- [GOAL OF THE EXERCISE]: Reproduce the following records exactly from the line containing "Association, 2015" onward, ending with the last line and including it.

- [Stored data entries]:

════════════════

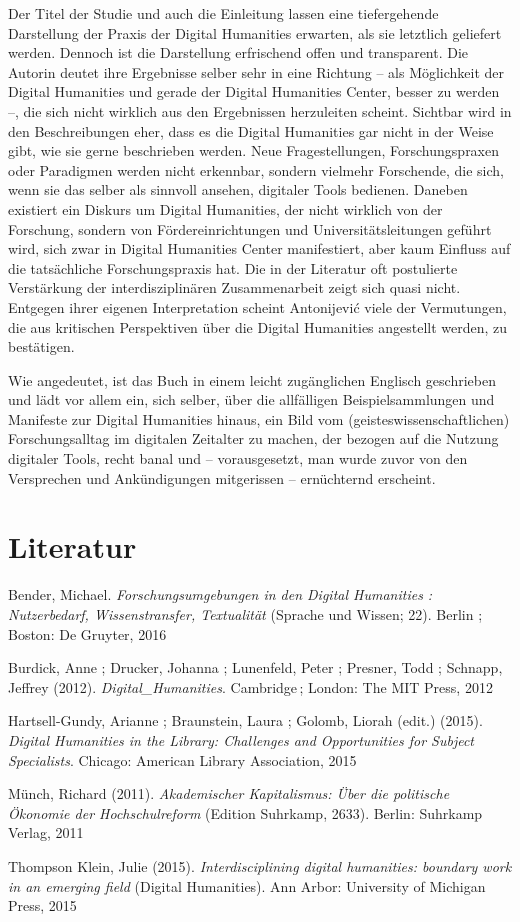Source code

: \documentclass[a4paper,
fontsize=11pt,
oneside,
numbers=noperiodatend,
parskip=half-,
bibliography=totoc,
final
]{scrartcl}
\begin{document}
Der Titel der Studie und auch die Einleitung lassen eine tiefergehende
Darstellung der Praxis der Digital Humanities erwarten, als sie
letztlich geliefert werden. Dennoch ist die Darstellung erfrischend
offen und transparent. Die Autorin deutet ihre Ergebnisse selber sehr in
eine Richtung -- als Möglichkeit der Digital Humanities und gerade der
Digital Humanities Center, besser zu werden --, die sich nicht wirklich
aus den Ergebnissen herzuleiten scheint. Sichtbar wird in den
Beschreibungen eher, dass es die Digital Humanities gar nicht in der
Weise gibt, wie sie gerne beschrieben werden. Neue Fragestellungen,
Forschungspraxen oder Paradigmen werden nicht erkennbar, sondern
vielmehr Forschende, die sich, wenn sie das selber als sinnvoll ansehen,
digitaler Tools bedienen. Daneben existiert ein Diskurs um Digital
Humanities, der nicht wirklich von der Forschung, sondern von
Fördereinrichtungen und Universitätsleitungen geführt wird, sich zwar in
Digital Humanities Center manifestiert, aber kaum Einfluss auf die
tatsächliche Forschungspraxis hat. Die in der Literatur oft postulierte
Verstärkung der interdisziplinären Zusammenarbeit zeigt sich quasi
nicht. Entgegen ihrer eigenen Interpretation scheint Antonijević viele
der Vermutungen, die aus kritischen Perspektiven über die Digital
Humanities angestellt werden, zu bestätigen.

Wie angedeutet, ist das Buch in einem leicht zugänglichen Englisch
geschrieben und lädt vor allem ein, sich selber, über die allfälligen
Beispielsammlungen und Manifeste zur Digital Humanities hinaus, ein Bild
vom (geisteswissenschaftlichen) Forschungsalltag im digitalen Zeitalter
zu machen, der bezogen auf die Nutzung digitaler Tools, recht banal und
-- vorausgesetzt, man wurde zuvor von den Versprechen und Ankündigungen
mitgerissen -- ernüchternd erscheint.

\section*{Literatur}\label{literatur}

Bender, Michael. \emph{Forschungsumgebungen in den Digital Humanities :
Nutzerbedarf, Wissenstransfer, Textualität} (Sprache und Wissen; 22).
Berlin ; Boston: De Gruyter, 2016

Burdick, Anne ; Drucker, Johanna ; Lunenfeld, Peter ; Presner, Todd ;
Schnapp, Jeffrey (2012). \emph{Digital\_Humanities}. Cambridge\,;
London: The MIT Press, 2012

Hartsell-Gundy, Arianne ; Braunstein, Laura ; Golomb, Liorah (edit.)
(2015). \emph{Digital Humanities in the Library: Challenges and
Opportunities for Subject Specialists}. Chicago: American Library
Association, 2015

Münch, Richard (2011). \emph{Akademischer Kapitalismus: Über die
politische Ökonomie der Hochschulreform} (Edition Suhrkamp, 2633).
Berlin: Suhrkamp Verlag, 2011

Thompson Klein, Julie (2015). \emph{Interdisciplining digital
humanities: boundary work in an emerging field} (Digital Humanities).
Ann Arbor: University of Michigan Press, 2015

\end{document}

════════════════

- [TASK RESPONSE]:
Association, 2015

Münch, Richard (2011). \emph{Akademischer Kapitalismus: Über die
politische Ökonomie der Hochschulreform} (Edition Suhrkamp, 2633).
Berlin: Suhrkamp Verlag, 2011

Thompson Klein, Julie (2015). \emph{Interdisciplining digital
humanities: boundary work in an emerging field} (Digital Humanities).
Ann Arbor: University of Michigan Press, 2015

\end{document}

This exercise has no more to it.